[[ Records shown open ]]

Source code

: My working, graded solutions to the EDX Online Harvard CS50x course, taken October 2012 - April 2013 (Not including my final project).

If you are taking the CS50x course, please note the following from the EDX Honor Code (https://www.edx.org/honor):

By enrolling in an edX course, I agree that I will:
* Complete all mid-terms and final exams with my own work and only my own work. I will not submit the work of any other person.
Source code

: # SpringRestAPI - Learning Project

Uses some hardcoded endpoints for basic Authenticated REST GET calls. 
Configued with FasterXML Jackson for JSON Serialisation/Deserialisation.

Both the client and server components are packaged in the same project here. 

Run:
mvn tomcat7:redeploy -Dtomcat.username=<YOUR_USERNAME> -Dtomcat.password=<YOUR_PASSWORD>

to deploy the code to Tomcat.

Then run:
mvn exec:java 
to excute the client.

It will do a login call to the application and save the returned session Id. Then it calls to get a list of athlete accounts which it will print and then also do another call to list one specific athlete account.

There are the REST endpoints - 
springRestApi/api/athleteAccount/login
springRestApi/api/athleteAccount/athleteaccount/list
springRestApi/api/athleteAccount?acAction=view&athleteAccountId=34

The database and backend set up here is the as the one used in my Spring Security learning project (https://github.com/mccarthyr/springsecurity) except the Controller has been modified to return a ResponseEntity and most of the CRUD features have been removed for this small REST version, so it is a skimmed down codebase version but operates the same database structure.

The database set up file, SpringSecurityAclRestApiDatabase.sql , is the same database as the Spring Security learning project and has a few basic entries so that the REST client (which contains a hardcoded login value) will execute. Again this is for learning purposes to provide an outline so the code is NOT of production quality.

[[ Records shown closed ]]

[Your task] Please go through the listing and return each line that has "calls" in it.

[Problem solution]
Uses some hardcoded endpoints for basic Authenticated REST GET calls. 
It will do a login call to the application and save the returned session Id. Then it calls to get a list of athlete accounts which it will print and then also do another call to list one specific athlete account.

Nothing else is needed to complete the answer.